- Task brief -
Set down, please, exactly the lines below that run from the line with "It is anticipated" to the line with "Inference on Raspberry", both lines included.

- Records from a dataset -
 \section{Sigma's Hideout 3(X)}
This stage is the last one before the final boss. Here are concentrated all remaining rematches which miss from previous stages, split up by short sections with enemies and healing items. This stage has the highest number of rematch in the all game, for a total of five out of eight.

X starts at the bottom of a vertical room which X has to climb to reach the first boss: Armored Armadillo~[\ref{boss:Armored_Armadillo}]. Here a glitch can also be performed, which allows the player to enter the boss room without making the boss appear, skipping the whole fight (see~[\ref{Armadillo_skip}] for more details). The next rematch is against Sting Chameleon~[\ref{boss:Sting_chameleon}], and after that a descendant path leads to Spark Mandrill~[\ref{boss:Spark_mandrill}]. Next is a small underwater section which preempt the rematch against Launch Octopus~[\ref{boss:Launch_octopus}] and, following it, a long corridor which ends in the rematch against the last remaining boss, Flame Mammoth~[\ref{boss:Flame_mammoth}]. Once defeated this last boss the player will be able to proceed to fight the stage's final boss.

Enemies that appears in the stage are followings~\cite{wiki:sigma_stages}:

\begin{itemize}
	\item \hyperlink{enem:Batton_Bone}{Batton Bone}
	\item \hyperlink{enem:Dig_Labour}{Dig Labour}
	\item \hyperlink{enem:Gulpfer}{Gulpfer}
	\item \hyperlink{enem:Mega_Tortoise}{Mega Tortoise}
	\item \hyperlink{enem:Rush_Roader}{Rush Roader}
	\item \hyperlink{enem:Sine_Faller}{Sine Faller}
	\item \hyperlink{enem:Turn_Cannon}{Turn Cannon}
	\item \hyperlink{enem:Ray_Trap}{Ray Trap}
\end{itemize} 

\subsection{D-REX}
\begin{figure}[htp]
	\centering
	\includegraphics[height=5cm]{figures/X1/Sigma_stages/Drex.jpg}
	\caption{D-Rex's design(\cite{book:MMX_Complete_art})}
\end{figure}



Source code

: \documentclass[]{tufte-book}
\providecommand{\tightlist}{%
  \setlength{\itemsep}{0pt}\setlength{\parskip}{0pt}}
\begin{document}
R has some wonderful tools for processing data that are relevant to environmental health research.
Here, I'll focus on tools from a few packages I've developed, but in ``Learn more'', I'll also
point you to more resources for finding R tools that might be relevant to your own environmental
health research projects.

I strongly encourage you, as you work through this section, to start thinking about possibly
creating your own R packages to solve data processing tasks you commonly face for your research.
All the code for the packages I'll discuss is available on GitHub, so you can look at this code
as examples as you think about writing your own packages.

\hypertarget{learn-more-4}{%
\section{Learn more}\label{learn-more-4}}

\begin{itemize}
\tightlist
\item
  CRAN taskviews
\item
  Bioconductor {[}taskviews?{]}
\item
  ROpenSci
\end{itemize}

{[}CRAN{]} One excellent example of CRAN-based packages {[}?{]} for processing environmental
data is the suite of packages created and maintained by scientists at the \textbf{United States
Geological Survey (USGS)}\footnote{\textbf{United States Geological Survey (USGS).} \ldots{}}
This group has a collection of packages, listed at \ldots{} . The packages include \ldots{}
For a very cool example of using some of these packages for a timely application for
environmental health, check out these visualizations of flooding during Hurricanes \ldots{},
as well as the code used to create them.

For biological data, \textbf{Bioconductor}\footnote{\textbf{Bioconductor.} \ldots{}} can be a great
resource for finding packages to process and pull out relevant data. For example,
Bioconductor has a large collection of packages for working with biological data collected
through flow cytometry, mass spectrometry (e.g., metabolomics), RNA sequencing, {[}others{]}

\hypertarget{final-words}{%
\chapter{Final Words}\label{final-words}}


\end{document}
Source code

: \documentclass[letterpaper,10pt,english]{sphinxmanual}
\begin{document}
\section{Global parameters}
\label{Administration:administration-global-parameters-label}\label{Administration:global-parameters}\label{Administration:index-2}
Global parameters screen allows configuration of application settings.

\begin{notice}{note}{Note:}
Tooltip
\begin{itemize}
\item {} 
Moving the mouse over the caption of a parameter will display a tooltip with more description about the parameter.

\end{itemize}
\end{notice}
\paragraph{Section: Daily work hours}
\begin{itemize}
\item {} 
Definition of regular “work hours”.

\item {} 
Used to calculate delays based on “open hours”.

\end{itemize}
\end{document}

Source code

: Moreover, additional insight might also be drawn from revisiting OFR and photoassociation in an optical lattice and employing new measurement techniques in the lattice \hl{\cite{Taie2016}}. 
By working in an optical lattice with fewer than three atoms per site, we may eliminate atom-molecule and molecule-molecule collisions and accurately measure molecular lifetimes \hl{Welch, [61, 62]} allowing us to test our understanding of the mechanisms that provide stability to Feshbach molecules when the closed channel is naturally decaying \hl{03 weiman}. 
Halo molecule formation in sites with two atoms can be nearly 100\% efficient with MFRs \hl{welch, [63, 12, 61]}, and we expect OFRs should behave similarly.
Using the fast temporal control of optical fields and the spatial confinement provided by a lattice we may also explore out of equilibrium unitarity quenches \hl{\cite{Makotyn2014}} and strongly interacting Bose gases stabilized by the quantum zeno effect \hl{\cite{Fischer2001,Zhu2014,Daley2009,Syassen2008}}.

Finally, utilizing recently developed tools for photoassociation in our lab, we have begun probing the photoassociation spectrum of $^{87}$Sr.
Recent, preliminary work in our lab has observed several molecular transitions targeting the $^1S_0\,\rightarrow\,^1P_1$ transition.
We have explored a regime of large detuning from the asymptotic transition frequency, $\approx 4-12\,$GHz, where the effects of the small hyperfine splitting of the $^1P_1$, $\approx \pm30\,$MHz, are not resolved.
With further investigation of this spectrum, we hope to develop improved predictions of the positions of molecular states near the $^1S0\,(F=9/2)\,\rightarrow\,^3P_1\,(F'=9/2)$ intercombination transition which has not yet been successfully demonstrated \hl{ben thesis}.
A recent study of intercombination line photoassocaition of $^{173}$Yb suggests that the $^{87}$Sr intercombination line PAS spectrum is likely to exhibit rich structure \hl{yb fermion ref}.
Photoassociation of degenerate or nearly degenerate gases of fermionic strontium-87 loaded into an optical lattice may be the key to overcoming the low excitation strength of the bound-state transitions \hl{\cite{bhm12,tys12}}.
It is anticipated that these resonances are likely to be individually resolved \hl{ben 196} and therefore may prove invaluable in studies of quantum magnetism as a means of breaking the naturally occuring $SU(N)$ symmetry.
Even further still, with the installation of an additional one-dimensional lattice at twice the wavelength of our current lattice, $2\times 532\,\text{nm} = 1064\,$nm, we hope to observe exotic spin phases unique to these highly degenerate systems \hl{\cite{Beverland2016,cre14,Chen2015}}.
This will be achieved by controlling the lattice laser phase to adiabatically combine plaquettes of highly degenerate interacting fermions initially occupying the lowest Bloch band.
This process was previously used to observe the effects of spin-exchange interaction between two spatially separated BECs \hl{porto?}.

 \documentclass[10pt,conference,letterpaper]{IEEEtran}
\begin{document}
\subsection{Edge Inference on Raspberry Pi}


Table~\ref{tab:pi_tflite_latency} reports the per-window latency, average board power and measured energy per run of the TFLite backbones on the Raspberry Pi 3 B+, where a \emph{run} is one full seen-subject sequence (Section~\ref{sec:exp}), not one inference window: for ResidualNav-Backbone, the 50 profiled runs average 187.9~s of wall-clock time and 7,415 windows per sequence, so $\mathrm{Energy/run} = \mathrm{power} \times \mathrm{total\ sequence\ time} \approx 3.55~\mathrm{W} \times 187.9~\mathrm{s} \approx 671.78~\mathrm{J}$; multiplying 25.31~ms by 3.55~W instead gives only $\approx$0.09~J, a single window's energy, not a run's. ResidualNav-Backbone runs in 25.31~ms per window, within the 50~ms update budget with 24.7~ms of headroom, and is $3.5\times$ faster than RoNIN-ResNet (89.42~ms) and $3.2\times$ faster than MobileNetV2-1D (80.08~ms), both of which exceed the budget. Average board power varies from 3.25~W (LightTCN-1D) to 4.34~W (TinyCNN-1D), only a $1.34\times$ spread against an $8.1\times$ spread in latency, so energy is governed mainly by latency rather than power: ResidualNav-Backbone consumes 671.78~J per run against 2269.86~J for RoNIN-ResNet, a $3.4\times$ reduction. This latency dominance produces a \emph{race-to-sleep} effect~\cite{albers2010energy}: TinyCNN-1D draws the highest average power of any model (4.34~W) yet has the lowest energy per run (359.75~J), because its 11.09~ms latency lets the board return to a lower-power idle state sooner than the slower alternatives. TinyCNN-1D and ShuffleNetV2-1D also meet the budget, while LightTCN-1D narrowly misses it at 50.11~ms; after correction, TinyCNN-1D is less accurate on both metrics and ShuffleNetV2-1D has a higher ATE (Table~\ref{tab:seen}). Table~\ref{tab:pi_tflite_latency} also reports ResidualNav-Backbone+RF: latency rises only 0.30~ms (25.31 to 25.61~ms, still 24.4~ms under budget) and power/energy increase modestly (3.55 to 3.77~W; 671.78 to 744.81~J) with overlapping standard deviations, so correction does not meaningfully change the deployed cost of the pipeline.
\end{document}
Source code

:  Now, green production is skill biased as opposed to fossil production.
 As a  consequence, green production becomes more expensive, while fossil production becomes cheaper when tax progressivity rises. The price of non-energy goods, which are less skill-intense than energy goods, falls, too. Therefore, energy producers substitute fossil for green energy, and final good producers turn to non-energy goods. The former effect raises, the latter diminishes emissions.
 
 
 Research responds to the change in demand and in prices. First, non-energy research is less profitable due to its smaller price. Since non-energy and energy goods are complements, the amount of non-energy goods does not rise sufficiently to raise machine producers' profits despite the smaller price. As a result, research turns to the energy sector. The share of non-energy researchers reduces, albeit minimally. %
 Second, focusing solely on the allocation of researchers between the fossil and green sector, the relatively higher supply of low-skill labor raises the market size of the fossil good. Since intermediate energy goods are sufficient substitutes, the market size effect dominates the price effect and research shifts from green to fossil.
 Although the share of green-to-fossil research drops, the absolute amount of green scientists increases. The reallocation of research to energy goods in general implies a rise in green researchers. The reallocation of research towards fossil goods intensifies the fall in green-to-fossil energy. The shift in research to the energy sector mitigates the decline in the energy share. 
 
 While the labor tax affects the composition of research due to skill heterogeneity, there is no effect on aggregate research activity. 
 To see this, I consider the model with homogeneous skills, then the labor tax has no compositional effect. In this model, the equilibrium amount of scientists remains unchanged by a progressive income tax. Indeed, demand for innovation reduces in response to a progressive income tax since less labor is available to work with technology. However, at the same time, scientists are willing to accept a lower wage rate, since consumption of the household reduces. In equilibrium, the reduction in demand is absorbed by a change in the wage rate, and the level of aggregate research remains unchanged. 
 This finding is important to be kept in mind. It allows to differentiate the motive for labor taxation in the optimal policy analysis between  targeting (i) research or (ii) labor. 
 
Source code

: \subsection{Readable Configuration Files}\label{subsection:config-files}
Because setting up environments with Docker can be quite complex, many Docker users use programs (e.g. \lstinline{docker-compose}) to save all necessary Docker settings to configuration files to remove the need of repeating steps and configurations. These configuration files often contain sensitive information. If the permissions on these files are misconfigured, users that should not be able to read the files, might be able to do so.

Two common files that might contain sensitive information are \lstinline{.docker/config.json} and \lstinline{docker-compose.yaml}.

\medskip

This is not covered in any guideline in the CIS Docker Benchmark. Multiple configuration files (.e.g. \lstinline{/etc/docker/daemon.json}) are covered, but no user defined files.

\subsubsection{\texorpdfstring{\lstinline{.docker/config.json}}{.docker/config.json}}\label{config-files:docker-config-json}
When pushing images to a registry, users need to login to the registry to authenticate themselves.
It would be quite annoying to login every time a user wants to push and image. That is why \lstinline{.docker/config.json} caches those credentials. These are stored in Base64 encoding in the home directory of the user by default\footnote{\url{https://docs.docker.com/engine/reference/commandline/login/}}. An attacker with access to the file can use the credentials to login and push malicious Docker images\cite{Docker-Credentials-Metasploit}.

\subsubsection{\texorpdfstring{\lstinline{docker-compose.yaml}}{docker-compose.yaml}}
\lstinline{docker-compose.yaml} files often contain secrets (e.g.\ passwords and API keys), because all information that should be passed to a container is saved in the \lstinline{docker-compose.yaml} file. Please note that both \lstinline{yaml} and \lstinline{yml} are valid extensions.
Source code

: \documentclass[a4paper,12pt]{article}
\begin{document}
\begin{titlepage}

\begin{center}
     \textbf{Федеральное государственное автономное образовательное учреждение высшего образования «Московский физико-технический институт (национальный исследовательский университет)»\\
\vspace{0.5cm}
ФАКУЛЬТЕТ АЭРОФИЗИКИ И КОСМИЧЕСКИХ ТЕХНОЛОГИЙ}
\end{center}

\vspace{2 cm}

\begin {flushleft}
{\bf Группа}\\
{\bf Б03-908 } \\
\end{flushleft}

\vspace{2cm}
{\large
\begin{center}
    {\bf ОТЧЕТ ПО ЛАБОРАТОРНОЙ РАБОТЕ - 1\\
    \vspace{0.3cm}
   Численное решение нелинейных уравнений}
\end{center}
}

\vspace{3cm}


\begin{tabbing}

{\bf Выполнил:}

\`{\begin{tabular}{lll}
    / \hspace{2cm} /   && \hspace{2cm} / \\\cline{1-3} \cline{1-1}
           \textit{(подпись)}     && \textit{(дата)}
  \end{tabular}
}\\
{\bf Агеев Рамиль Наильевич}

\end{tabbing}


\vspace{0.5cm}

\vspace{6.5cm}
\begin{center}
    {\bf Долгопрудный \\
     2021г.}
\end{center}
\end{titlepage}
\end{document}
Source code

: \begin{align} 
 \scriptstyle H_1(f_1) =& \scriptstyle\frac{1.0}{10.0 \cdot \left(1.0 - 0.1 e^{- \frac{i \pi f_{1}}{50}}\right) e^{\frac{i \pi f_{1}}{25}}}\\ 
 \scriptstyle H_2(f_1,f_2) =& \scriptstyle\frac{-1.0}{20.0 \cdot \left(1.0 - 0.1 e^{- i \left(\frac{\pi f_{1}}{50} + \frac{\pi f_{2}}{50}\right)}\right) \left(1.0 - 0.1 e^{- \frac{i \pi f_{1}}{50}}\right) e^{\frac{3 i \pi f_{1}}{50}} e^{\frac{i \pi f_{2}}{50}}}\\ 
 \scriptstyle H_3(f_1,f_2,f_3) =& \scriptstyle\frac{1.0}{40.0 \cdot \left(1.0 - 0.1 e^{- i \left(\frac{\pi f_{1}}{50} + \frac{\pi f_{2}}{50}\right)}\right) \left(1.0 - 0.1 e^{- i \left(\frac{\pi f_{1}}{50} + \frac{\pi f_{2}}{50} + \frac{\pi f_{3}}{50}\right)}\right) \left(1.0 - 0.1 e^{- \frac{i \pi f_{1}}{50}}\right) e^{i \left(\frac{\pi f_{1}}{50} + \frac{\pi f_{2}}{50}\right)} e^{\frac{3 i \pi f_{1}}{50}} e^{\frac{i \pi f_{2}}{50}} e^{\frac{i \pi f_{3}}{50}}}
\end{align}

- Answer to this task -
It is anticipated that these resonances are likely to be individually resolved \hl{ben 196} and therefore may prove invaluable in studies of quantum magnetism as a means of breaking the naturally occuring $SU(N)$ symmetry.
Even further still, with the installation of an additional one-dimensional lattice at twice the wavelength of our current lattice, $2\times 532\,\text{nm} = 1064\,$nm, we hope to observe exotic spin phases unique to these highly degenerate systems \hl{\cite{Beverland2016,cre14,Chen2015}}.
This will be achieved by controlling the lattice laser phase to adiabatically combine plaquettes of highly degenerate interacting fermions initially occupying the lowest Bloch band.
This process was previously used to observe the effects of spin-exchange interaction between two spatially separated BECs \hl{porto?}.

 \documentclass[10pt,conference,letterpaper]{IEEEtran}
\begin{document}
\subsection{Edge Inference on Raspberry Pi}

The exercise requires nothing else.